Is the new bike very old? Does it use 126 or 120 mm rear dropout spacing? Is it 7 or 6 or 5 speed rear cassette/freewheel? New 8-9-10 speed bikes are all 130mm rear hub spacing. Take the wheel out of the new frame and measure with a tape measure between the rear dropouts. If its 5 1/8 inches, its 130mm. If its 5 inches, its 126mm. If its 4 3/4 inches, its 120mm.


----------



## Kontact (Apr 1, 2011)

There's also MTB and touring hubs that are 135mm.

But sometimes the actual dropout is tight from paint and the hub axles threads will stick in them.
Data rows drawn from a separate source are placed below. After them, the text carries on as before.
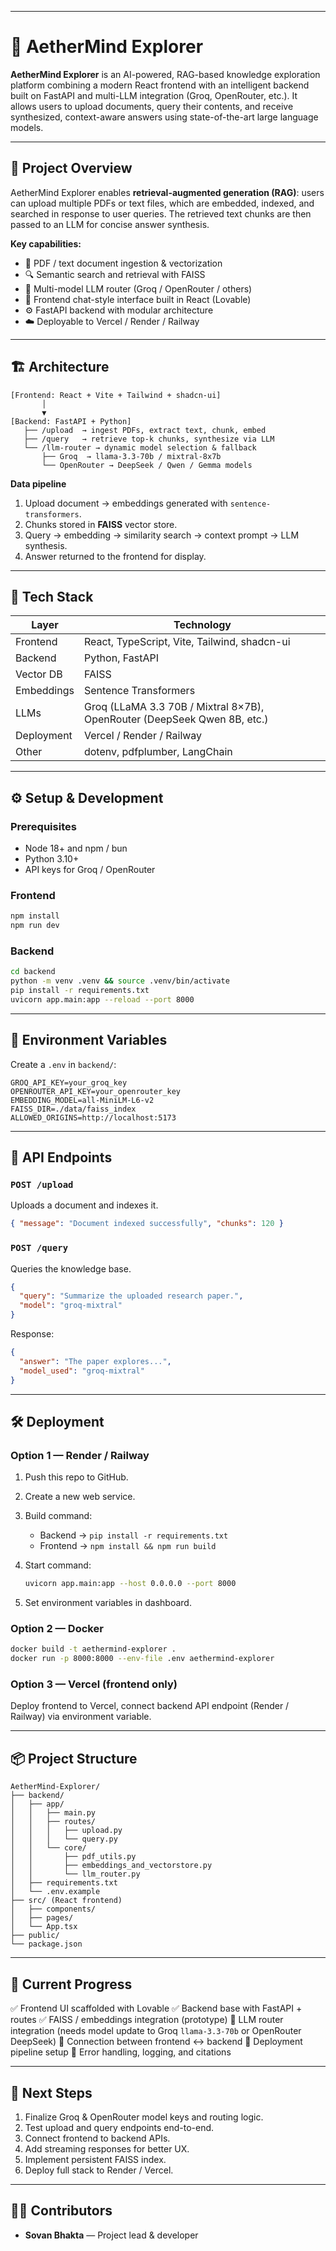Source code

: 
---

# 🧠 AetherMind Explorer

**AetherMind Explorer** is an AI-powered, RAG-based knowledge exploration platform combining a modern React frontend with an intelligent backend built on FastAPI and multi-LLM integration (Groq, OpenRouter, etc.).
It allows users to upload documents, query their contents, and receive synthesized, context-aware answers using state-of-the-art large language models.

---

## 🚀 Project Overview

AetherMind Explorer enables **retrieval-augmented generation (RAG)**:
users can upload multiple PDFs or text files, which are embedded, indexed, and searched in response to user queries. The retrieved text chunks are then passed to an LLM for concise answer synthesis.

**Key capabilities:**

* 📄 PDF / text document ingestion & vectorization
* 🔍 Semantic search and retrieval with FAISS
* 🤖 Multi-model LLM router (Groq / OpenRouter / others)
* 💬 Frontend chat-style interface built in React (Lovable)
* ⚙️ FastAPI backend with modular architecture
* ☁️ Deployable to Vercel / Render / Railway

---

## 🏗️ Architecture

```
[Frontend: React + Vite + Tailwind + shadcn-ui]
       │
       ▼
[Backend: FastAPI + Python]
   ├── /upload  → ingest PDFs, extract text, chunk, embed
   ├── /query   → retrieve top-k chunks, synthesize via LLM
   └── /llm-router → dynamic model selection & fallback
       ├── Groq  → llama-3.3-70b / mixtral-8x7b
       └── OpenRouter → DeepSeek / Qwen / Gemma models
```

**Data pipeline**

1. Upload document → embeddings generated with `sentence-transformers`.
2. Chunks stored in **FAISS** vector store.
3. Query → embedding → similarity search → context prompt → LLM synthesis.
4. Answer returned to the frontend for display.

---

## 🧩 Tech Stack

| Layer      | Technology                                                               |
| ---------- | ------------------------------------------------------------------------ |
| Frontend   | React, TypeScript, Vite, Tailwind, shadcn-ui                             |
| Backend    | Python, FastAPI                                                          |
| Vector DB  | FAISS                                                                    |
| Embeddings | Sentence Transformers                                                    |
| LLMs       | Groq (LLaMA 3.3 70B / Mixtral 8×7B), OpenRouter (DeepSeek Qwen 8B, etc.) |
| Deployment | Vercel / Render / Railway                                                |
| Other      | dotenv, pdfplumber, LangChain                                            |

---

## ⚙️ Setup & Development

### Prerequisites

* Node 18+ and npm / bun
* Python 3.10+
* API keys for Groq / OpenRouter

### Frontend

```bash
npm install
npm run dev
```

### Backend

```bash
cd backend
python -m venv .venv && source .venv/bin/activate
pip install -r requirements.txt
uvicorn app.main:app --reload --port 8000
```

---

## 🔑 Environment Variables

Create a `.env` in `backend/`:

```
GROQ_API_KEY=your_groq_key
OPENROUTER_API_KEY=your_openrouter_key
EMBEDDING_MODEL=all-MiniLM-L6-v2
FAISS_DIR=./data/faiss_index
ALLOWED_ORIGINS=http://localhost:5173
```

---

## 🧠 API Endpoints

### `POST /upload`

Uploads a document and indexes it.

```json
{ "message": "Document indexed successfully", "chunks": 120 }
```

### `POST /query`

Queries the knowledge base.

```json
{
  "query": "Summarize the uploaded research paper.",
  "model": "groq-mixtral"
}
```

Response:

```json
{
  "answer": "The paper explores...",
  "model_used": "groq-mixtral"
}
```

---

## 🛠️ Deployment

### Option 1 — Render / Railway

1. Push this repo to GitHub.
2. Create a new web service.
3. Build command:

   * Backend → `pip install -r requirements.txt`
   * Frontend → `npm install && npm run build`
4. Start command:

   ```bash
   uvicorn app.main:app --host 0.0.0.0 --port 8000
   ```
5. Set environment variables in dashboard.

### Option 2 — Docker

```bash
docker build -t aethermind-explorer .
docker run -p 8000:8000 --env-file .env aethermind-explorer
```

### Option 3 — Vercel (frontend only)

Deploy frontend to Vercel, connect backend API endpoint (Render / Railway) via environment variable.

---

## 📦 Project Structure

```
AetherMind-Explorer/
├── backend/
│   ├── app/
│   │   ├── main.py
│   │   ├── routes/
│   │   │   ├── upload.py
│   │   │   └── query.py
│   │   └── core/
│   │       ├── pdf_utils.py
│   │       ├── embeddings_and_vectorstore.py
│   │       └── llm_router.py
│   ├── requirements.txt
│   └── .env.example
├── src/ (React frontend)
│   ├── components/
│   ├── pages/
│   └── App.tsx
├── public/
└── package.json
```

---

## 📅 Current Progress

✅ Frontend UI scaffolded with Lovable
✅ Backend base with FastAPI + routes
✅ FAISS / embeddings integration (prototype)
🚧 LLM router integration (needs model update to Groq `llama-3.3-70b` or OpenRouter DeepSeek)
🚧 Connection between frontend ↔ backend
🚧 Deployment pipeline setup
🚧 Error handling, logging, and citations

---

## 🧭 Next Steps

1. Finalize Groq & OpenRouter model keys and routing logic.
2. Test upload and query endpoints end-to-end.
3. Connect frontend to backend APIs.
4. Add streaming responses for better UX.
5. Implement persistent FAISS index.
6. Deploy full stack to Render / Vercel.

---

## 🧑‍💻 Contributors

* **Sovan Bhakta** — Project lead & developer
I can't tell from your post which way that are tight.


----------



## trener1 (Jan 22, 2004)

No... all new modern 10 speed road equipment.


----------



## Kontact (Apr 1, 2011)

Then try the axle ends from the outside of the rear triangle to see if it is an axel/dropout problem.


----------



## trener1 (Jan 22, 2004)

I am not sure that I understand what you are saying, can you explain it a bit?


----------



## chas0039 (Jun 26, 2007)

I think he is suggesting that you should do some measuring and try to fit the axle into the dropout by holding the wheel against the dropout from the outside. Hold the small part of the axle showing on the end of the wheel pressed into the outside of the rim dropout.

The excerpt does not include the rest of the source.